Work to complete:
Your response should reproduce every line of the entries that contains the word "begin".

Data under study:
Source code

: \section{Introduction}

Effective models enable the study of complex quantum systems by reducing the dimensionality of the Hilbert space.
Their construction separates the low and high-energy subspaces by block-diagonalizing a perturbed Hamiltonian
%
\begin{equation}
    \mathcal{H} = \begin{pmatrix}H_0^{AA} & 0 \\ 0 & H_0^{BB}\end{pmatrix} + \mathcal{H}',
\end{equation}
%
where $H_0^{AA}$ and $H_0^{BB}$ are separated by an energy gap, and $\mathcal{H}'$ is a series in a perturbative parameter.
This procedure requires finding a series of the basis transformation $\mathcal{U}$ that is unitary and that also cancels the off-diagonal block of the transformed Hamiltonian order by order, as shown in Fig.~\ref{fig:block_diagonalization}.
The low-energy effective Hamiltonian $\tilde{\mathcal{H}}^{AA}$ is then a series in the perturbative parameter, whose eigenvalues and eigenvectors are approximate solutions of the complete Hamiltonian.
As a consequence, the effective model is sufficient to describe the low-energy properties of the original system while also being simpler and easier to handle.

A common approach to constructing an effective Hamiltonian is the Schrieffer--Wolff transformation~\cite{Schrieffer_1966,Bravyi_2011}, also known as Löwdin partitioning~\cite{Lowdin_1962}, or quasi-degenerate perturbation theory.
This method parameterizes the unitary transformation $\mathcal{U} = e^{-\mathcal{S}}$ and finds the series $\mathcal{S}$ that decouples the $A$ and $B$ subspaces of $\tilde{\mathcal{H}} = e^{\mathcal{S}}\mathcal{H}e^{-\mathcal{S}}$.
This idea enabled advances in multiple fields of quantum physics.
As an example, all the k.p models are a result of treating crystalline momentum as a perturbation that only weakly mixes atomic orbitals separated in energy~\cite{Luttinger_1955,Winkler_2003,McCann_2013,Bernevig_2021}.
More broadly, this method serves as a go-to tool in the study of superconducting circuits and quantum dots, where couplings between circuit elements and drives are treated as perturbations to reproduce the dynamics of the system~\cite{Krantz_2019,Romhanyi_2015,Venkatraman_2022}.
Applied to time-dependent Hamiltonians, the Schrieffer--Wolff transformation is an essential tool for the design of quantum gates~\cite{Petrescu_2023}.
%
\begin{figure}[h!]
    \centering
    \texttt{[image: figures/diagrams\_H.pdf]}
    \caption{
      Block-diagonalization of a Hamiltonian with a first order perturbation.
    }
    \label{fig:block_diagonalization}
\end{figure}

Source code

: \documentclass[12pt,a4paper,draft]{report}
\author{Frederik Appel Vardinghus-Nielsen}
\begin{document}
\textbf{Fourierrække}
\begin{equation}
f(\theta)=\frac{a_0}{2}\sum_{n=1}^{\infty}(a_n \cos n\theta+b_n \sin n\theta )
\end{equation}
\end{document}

Completed exercise:
\begin{equation}
    \mathcal{H} = \begin{pmatrix}H_0^{AA} & 0 \\ 0 & H_0^{BB}\end{pmatrix} + \mathcal{H}',
\begin{figure}[h!]
\begin{document}
\begin{equation}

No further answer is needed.